6 meter frequency allocations for amateur radio are not universal worldwide. In the United States and Canada, the band ranges from 50-54 MHz. In some other countries, the band is restricted to military communications. Further, in a few nations, the frequency range is still used for television transmissions, although most countries have (re)assigned those television channels to higher frequencies (see TV channel 1).

For many years the International Telecommunication Union did not allocate 6 meter frequencies to amateurs in Europe. However the decline of VHF television broadcasts and commercial pressure on the lower VHF spectrum enabled most European countries to provide a 6 meter amateur allocation. Eventually in 2015, following a proposal by IARU to CEPT, the ITU adopted Agenda Item AI-1.1, which four years later led to a formal ITU Region-1 allocation at WRC-19 of 50-52 MHz, with some non-European countries allocating up to 50-54MHz.

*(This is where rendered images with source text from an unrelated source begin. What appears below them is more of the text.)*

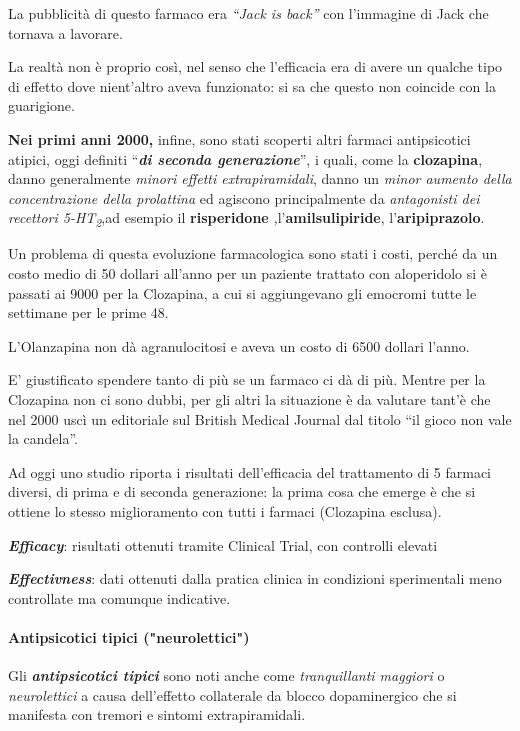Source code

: La pubblicità di questo farmaco era \emph{``Jack is back''} con
l'immagine di Jack che tornava a lavorare.

La realtà non è proprio così, nel senso che l'efficacia era di avere un
qualche tipo di effetto dove nient'altro aveva funzionato: si sa che
questo non coincide con la guarigione.

\textbf{Nei primi anni 2000,} infine, sono stati scoperti altri farmaci
antipsicotici atipici, oggi definiti ``\textbf{\emph{di seconda
generazione}}'', i quali, come la \textbf{clozapina}, danno generalmente
\emph{minori effetti extrapiramidali}, danno un \emph{minor aumento
della concentrazione della prolattina} ed agiscono principalmente da
\emph{antagonisti dei recettori 5-HT\textsubscript{2}},ad esempio il
\textbf{risperidone} \emph{,}l'\textbf{amilsulipiride},
l'\textbf{aripiprazolo}.

Un problema di questa evoluzione farmacologica sono stati i costi,
perché da un costo medio di 50 dollari all'anno per un paziente trattato
con aloperidolo si è passati ai 9000 per la Clozapina, a cui si
aggiungevano gli emocromi tutte le settimane per le prime 48.

L'Olanzapina non dà agranulocitosi e aveva un costo di 6500 dollari
l'anno.

E' giustificato spendere tanto di più se un farmaco ci dà di più. Mentre
per la Clozapina non ci sono dubbi, per gli altri la situazione è da
valutare tant'è che nel 2000 uscì un editoriale sul British Medical
Journal dal titolo ``il gioco non vale la candela''.

Ad oggi uno studio riporta i risultati dell'efficacia del trattamento di
5 farmaci diversi, di prima e di seconda generazione: la prima cosa che
emerge è che si ottiene lo stesso miglioramento con tutti i farmaci
(Clozapina esclusa).

\emph{\textbf{Efficacy}}: risultati ottenuti tramite Clinical Trial, con
controlli elevati

\emph{\textbf{Effectivness}}: dati ottenuti dalla pratica clinica in
condizioni sperimentali meno controllate ma comunque indicative.

\paragraph{Antipsicotici tipici ("neurolettici")}

Gli \textbf{\emph{antipsicotici tipici}} sono noti anche come
\emph{tranquillanti maggiori} o \emph{neurolettici} a causa dell'effetto
collaterale da blocco dopaminergico che si manifesta con tremori e
sintomi extrapiramidali.

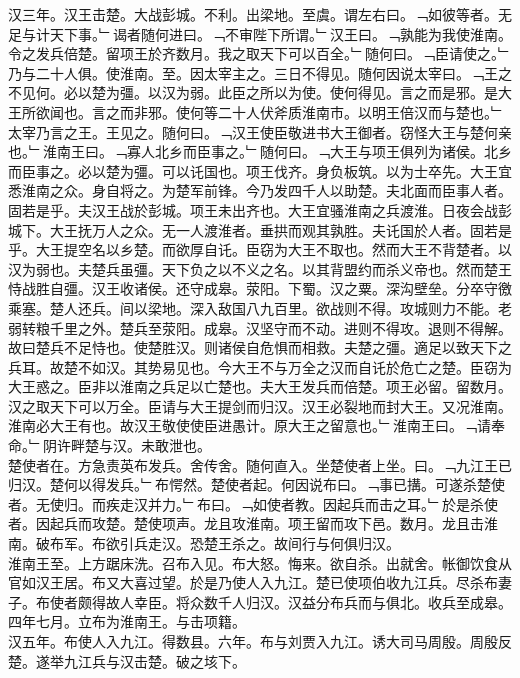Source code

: \documentclass{zhvt-classic}
\begin{document}
\hspace*{2em}汉三年。汉王击楚。大战彭城。不利。出梁地。至虞。谓左右曰。﹁如彼等者。无足与计天下事。﹂谒者随何进曰。﹁不审陛下所谓。﹂汉王曰。﹁孰能为我使淮南。令之发兵倍楚。留项王於齐数月。我之取天下可以百全。﹂随何曰。﹁臣请使之。﹂乃与二十人俱。使淮南。至。因太宰主之。三日不得见。随何因说太宰曰。﹁王之不见何。必以楚为彊。以汉为弱。此臣之所以为使。使何得见。言之而是邪。是大王所欲闻也。言之而非邪。使何等二十人伏斧质淮南市。以明王倍汉而与楚也。﹂太宰乃言之王。王见之。随何曰。﹁汉王使臣敬进书大王御者。窃怪大王与楚何亲也。﹂淮南王曰。﹁寡人北乡而臣事之。﹂随何曰。﹁大王与项王俱列为诸侯。北乡而臣事之。必以楚为彊。可以讬国也。项王伐齐。身负板筑。以为士卒先。大王宜悉淮南之众。身自将之。为楚军前锋。今乃发四千人以助楚。夫北面而臣事人者。固若是乎。夫汉王战於彭城。项王未出齐也。大王宜骚淮南之兵渡淮。日夜会战彭城下。大王抚万人之众。无一人渡淮者。垂拱而观其孰胜。夫讬国於人者。固若是乎。大王提空名以乡楚。而欲厚自讬。臣窃为大王不取也。然而大王不背楚者。以汉为弱也。夫楚兵虽彊。天下负之以不义之名。以其背盟约而杀义帝也。然而楚王恃战胜自彊。汉王收诸侯。还守成皋。荥阳。下蜀。汉之粟。深沟壁垒。分卒守徼乘塞。楚人还兵。间以梁地。深入敌国八九百里。欲战则不得。攻城则力不能。老弱转粮千里之外。楚兵至荥阳。成皋。汉坚守而不动。进则不得攻。退则不得解。故曰楚兵不足恃也。使楚胜汉。则诸侯自危惧而相救。夫楚之彊。適足以致天下之兵耳。故楚不如汉。其势易见也。今大王不与万全之汉而自讬於危亡之楚。臣窃为大王惑之。臣非以淮南之兵足以亡楚也。夫大王发兵而倍楚。项王必留。留数月。汉之取天下可以万全。臣请与大王提剑而归汉。汉王必裂地而封大王。又况淮南。淮南必大王有也。故汉王敬使使臣进愚计。原大王之留意也。﹂淮南王曰。﹁请奉命。﹂阴许畔楚与汉。未敢泄也。\\
\hspace*{2em}楚使者在。方急责英布发兵。舍传舍。随何直入。坐楚使者上坐。曰。﹁九江王已归汉。楚何以得发兵。﹂布愕然。楚使者起。何因说布曰。﹁事已搆。可遂杀楚使者。无使归。而疾走汉并力。﹂布曰。﹁如使者教。因起兵而击之耳。﹂於是杀使者。因起兵而攻楚。楚使项声。龙且攻淮南。项王留而攻下邑。数月。龙且击淮南。破布军。布欲引兵走汉。恐楚王杀之。故间行与何俱归汉。\\
\hspace*{2em}淮南王至。上方踞床洗。召布入见。布大怒。悔来。欲自杀。出就舍。帐御饮食从官如汉王居。布又大喜过望。於是乃使人入九江。楚已使项伯收九江兵。尽杀布妻子。布使者颇得故人幸臣。将众数千人归汉。汉益分布兵而与俱北。收兵至成皋。四年七月。立布为淮南王。与击项籍。\\
\hspace*{2em}汉五年。布使人入九江。得数县。六年。布与刘贾入九江。诱大司马周殷。周殷反楚。遂举九江兵与汉击楚。破之垓下。\\
\end{document}
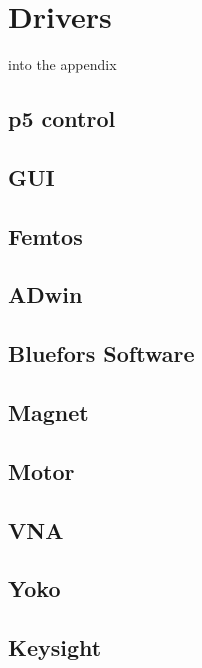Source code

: \section{Drivers}
    into the appendix
    \subsection{p5 control}
    \subsection{GUI}
    \subsection{Femtos}
    \subsection{ADwin}
    \subsection{Bluefors Software}
    \subsection{Magnet}
    \subsection{Motor}
    \subsection{VNA}
    \subsection{Yoko}
    \subsection{Keysight}
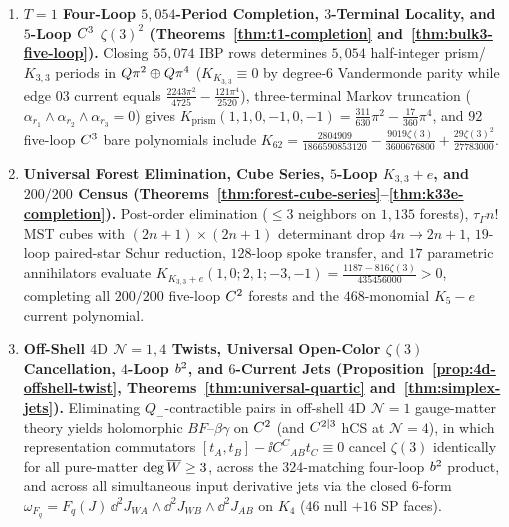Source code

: \begin{enumerate}[label=\textbf{Result~\arabic*.},leftmargin=*]
  \item \textbf{$T=1$ Four-Loop $5{,}054$-Period Completion, $3$-Terminal Locality, and $5$-Loop $C^3$ $\zeta(3)^2$ (Theorems~\ref{thm:t1-completion} and~\ref{thm:bulk3-five-loop}).} Closing $55{,}074$ IBP rows determines $5{,}054$ half-integer prism/$K_{3,3}$ periods in $Q\pi^2\oplus Q\pi^4$ ($K_{K_{3,3}}\equiv 0$ by degree-$6$ Vandermonde parity while edge $03$ current equals $\frac{2243\pi^2}{4725}-\frac{121\pi^4}{2520}$), three-terminal Markov truncation ($\alpha_{r_1}\wedge\alpha_{r_2}\wedge\alpha_{r_3}=0$) gives $K_{\mathrm{prism}}(1,1,0,-1,0,-1) = \frac{311}{630}\pi^2 - \frac{17}{360}\pi^4$, and $92$ five-loop $C^3$ bare polynomials include $K_{62} = \frac{2804909}{1866590853120} - \frac{9019\zeta(3)}{3600676800} + \frac{29\zeta(3)^2}{27783000}$.

  \item \textbf{Universal Forest Elimination, Cube Series, $5$-Loop $K_{3,3}+e$, and $200/200$ Census (Theorems~\ref{thm:forest-cube-series}--\ref{thm:k33e-completion}).} Post-order elimination ($\le 3$ neighbors on $1{,}135$ forests), $\tau_\Gamma n!$ MST cubes with $(2n+1)\times(2n+1)$ determinant drop $4n \to 2n+1$, $19$-loop paired-star Schur reduction, $128$-loop spoke transfer, and $17$ parametric annihilators evaluate $K_{K_{3,3}+e}(1,0;2,1;-3,-1) = \frac{1187-816\zeta(3)}{435456000} > 0$, completing all $200/200$ five-loop $C^2$ forests and the $468$-monomial $K_5-e$ current polynomial.

  \item \textbf{Off-Shell $4\mathrm{D}$ $\mathcal{N}=1,4$ Twists, Universal Open-Color $\zeta(3)$ Cancellation, $4$-Loop $b^2$, and $6$-Current Jets (Proposition~\ref{prop:4d-offshell-twist}, Theorems~\ref{thm:universal-quartic} and~\ref{thm:simplex-jets}).} Eliminating $Q_-$-contractible pairs in off-shell $4\mathrm{D}$ $\mathcal{N}=1$ gauge-matter theory yields holomorphic $BF$--$\beta\gamma$ on $C^2$ (and $C^{2|3}$ hCS at $\mathcal{N}=4$), in which representation commutators $[t_A,t_B] - \ii C^C{}_{AB}t_C \equiv 0$ cancel $\zeta(3)$ identically for all pure-matter $\deg\overline{W} \ge 3$, across the $324$-matching four-loop $b^2$ product, and across all simultaneous input derivative jets via the closed $6$-form $\omega_{F_q} = F_q(J)\,\dd^2 J_{WA}\wedge\dd^2 J_{WB}\wedge\dd^2 J_{AB}$ on $K_4$ ($46$ null $+ 16$ SP faces).


\end{enumerate}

For example, the United Kingdom has an allocation in the 6 meter band between 50 and 52 MHz, split as 50–51 MHz amateur primary, and the rest is secondary, with a lower power limit. A detailed bandplan can be obtained from the Radio Society of Great Britain (RSGB) website. this has 50.0-50.5 MHz for narrowband DX modes and propagation beacons, whilst wider bandwidth FM, repeaters and Digital modes can be used in 50.5-52 MHz, including experimental Digital-ATV.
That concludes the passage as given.